Tigers, the iconic cats of the wild are celebrated across the globe every year on 29th July for their uniqueness but sadly this day is also there to remind us about their declining population. The day aims to increase awareness about these majestic animals among the public regarding their current status in the wild and the important role they play in the ecosystem.
The day was first celebrated in 2010, at the Saint Petersburg Tiger Summit in Russia. The summit was one of its kind since it was the first-ever global summit organised to save the tigers from extinction. Co-hosted by Russia and the President of World Bank, with 13 countries in participation, they organised the summit to promote the conservation of tigers and their habitat. The primary aim of the summit was to double the global tiger population by 2022.
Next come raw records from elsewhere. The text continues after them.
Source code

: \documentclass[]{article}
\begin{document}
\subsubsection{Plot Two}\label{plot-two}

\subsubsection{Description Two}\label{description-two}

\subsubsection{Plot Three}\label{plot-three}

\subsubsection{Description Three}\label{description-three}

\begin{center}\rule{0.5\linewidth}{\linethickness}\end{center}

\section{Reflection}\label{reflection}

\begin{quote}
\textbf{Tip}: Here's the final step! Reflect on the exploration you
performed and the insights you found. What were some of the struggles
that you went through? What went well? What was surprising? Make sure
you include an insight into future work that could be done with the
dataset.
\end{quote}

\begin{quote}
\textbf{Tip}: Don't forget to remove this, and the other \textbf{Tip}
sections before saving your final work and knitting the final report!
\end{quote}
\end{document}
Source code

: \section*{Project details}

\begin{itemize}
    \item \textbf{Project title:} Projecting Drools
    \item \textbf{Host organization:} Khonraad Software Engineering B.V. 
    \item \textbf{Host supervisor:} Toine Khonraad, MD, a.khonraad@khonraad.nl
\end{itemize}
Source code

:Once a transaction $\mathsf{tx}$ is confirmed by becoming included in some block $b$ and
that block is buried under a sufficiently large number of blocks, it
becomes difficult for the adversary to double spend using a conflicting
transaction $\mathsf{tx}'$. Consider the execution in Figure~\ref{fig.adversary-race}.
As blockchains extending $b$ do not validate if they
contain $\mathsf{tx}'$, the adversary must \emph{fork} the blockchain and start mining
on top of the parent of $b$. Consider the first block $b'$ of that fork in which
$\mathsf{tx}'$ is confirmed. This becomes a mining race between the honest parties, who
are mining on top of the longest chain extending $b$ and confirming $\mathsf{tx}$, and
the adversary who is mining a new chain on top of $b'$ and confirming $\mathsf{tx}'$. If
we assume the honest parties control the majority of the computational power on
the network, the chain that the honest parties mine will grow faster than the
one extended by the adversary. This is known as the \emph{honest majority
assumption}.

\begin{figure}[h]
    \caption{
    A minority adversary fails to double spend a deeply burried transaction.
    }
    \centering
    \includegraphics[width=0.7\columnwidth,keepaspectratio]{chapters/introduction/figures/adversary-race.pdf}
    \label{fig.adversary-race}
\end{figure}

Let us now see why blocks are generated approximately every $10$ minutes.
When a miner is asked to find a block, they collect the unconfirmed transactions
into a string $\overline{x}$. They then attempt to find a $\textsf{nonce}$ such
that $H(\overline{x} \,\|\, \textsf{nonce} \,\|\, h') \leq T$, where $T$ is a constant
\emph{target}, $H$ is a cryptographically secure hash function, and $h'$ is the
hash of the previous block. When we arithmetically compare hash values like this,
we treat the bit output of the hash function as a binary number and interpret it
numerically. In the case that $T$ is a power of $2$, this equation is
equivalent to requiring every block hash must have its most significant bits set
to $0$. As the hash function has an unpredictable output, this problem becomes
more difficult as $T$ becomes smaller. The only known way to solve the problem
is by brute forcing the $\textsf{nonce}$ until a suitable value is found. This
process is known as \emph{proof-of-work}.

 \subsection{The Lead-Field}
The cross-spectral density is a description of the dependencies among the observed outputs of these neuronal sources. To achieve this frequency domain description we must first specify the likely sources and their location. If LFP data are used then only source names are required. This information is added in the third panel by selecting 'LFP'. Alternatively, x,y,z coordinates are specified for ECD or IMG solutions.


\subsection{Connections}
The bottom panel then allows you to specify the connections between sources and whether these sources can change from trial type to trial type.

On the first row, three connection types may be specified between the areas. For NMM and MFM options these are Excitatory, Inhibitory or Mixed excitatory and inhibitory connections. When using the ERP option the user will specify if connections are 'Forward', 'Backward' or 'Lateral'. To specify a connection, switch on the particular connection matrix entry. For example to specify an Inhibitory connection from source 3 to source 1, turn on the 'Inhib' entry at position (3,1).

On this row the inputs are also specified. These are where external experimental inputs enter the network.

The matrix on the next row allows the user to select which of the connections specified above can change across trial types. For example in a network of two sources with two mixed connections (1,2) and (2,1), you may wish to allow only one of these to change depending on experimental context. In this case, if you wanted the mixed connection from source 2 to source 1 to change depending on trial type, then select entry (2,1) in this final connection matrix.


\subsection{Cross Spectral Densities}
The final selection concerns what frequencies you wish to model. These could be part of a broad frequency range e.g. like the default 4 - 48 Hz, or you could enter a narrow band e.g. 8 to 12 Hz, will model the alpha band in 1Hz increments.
The 13 countries that participated were India, Bangladesh, Nepal, Bhutan, Myanmar, China, Indonesia, Malaysia, Laos, Thailand, Vietnam, Cambodia, and host Russia as most of the tiger population is found here.
The good news is that, since the concern over the tiger population started, with the efforts of Tiger Protectors and Tiger reserves around the world, their number has increased marginally to give hope that the task is not impossible to achieve.
In the past, tigers used to wander the enormous expanse across most of Asia, but now they are forced to restrict themselves to just about 7% of their original range, in isolated forests and grasslands across 13 countries. At present, there are around 3,900 tigers in the wild. This reflects that we have a long way to go to revive the tiger population.
With being magnificent creatures, tigers require large territories for their survival and sustenance. Though it is not a finding that due to large-scale habitat destruction, the annihilation of prey species, road networks, hydel projects, and development schemes tigers are forced to constrict their habitat which puts their population growth in danger.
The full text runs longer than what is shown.